■ Work required ■
Copy each line below exactly.

[Items listed in a dataset]

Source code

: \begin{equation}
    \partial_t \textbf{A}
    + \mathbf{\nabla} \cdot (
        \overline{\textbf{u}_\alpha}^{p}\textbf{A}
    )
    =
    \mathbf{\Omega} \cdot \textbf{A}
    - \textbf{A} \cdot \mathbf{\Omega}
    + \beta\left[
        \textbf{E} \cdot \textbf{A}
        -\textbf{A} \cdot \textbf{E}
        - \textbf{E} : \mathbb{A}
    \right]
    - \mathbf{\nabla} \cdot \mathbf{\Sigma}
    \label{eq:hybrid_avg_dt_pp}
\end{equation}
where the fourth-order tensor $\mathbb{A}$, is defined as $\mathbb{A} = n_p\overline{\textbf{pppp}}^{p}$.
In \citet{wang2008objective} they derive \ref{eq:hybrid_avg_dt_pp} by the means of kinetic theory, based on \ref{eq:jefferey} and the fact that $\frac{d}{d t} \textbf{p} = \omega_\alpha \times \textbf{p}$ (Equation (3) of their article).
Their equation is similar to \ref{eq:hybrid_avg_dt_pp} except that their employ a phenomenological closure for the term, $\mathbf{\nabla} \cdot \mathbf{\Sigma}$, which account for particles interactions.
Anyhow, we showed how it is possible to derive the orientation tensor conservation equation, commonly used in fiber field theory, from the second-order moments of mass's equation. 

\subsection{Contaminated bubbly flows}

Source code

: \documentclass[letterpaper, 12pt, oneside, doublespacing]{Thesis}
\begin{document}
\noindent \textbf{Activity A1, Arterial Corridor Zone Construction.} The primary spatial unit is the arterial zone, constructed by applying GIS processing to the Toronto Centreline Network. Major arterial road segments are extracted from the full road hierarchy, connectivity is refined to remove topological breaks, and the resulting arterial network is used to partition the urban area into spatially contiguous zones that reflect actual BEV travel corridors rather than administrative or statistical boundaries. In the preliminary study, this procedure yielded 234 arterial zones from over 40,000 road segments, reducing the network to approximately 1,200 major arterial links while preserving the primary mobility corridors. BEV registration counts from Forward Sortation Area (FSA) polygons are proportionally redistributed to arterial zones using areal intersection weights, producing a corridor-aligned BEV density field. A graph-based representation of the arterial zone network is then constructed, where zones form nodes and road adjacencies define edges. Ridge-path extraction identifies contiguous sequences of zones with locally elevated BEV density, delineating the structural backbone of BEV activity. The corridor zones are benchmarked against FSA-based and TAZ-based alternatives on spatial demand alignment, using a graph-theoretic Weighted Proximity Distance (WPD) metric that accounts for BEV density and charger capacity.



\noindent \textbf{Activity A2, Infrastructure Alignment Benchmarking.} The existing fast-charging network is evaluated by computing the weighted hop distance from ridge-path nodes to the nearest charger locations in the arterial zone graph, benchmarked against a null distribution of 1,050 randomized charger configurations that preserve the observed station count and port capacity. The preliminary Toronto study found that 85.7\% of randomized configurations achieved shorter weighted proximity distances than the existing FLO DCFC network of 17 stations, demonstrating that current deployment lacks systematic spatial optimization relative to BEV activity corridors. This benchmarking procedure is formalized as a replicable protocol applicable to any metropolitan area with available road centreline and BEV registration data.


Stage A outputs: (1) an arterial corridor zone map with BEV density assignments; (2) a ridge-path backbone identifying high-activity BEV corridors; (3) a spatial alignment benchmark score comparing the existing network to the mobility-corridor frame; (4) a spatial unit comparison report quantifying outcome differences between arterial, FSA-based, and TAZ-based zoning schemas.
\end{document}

■ Answer to this problem ■
Source code

: \begin{equation}
    \partial_t \textbf{A}
    + \mathbf{\nabla} \cdot (
        \overline{\textbf{u}_\alpha}^{p}\textbf{A}
    )
    =
    \mathbf{\Omega} \cdot \textbf{A}
    - \textbf{A} \cdot \mathbf{\Omega}
    + \beta\left[
        \textbf{E} \cdot \textbf{A}
        -\textbf{A} \cdot \textbf{E}
        - \textbf{E} : \mathbb{A}
    \right]
    - \mathbf{\nabla} \cdot \mathbf{\Sigma}
    \label{eq:hybrid_avg_dt_pp}
\end{equation}
where the fourth-order tensor $\mathbb{A}$, is defined as $\mathbb{A} = n_p\overline{\textbf{pppp}}^{p}$.
In \citet{wang2008objective} they derive \ref{eq:hybrid_avg_dt_pp} by the means of kinetic theory, based on \ref{eq:jefferey} and the fact that $\frac{d}{d t} \textbf{p} = \omega_\alpha \times \textbf{p}$ (Equation (3) of their article).
Their equation is similar to \ref{eq:hybrid_avg_dt_pp} except that their employ a phenomenological closure for the term, $\mathbf{\nabla} \cdot \mathbf{\Sigma}$, which account for particles interactions.
Anyhow, we showed how it is possible to derive the orientation tensor conservation equation, commonly used in fiber field theory, from the second-order moments of mass's equation. 

\subsection{Contaminated bubbly flows}

Source code

: \documentclass[letterpaper, 12pt, oneside, doublespacing]{Thesis}
\begin{document}
\noindent \textbf{Activity A1, Arterial Corridor Zone Construction.} The primary spatial unit is the arterial zone, constructed by applying GIS processing to the Toronto Centreline Network. Major arterial road segments are extracted from the full road hierarchy, connectivity is refined to remove topological breaks, and the resulting arterial network is used to partition the urban area into spatially contiguous zones that reflect actual BEV travel corridors rather than administrative or statistical boundaries. In the preliminary study, this procedure yielded 234 arterial zones from over 40,000 road segments, reducing the network to approximately 1,200 major arterial links while preserving the primary mobility corridors. BEV registration counts from Forward Sortation Area (FSA) polygons are proportionally redistributed to arterial zones using areal intersection weights, producing a corridor-aligned BEV density field. A graph-based representation of the arterial zone network is then constructed, where zones form nodes and road adjacencies define edges. Ridge-path extraction identifies contiguous sequences of zones with locally elevated BEV density, delineating the structural backbone of BEV activity. The corridor zones are benchmarked against FSA-based and TAZ-based alternatives on spatial demand alignment, using a graph-theoretic Weighted Proximity Distance (WPD) metric that accounts for BEV density and charger capacity.



\noindent \textbf{Activity A2, Infrastructure Alignment Benchmarking.} The existing fast-charging network is evaluated by computing the weighted hop distance from ridge-path nodes to the nearest charger locations in the arterial zone graph, benchmarked against a null distribution of 1,050 randomized charger configurations that preserve the observed station count and port capacity. The preliminary Toronto study found that 85.7\% of randomized configurations achieved shorter weighted proximity distances than the existing FLO DCFC network of 17 stations, demonstrating that current deployment lacks systematic spatial optimization relative to BEV activity corridors. This benchmarking procedure is formalized as a replicable protocol applicable to any metropolitan area with available road centreline and BEV registration data.


Stage A outputs: (1) an arterial corridor zone map with BEV density assignments; (2) a ridge-path backbone identifying high-activity BEV corridors; (3) a spatial alignment benchmark score comparing the existing network to the mobility-corridor frame; (4) a spatial unit comparison report quantifying outcome differences between arterial, FSA-based, and TAZ-based zoning schemas.
\end{document}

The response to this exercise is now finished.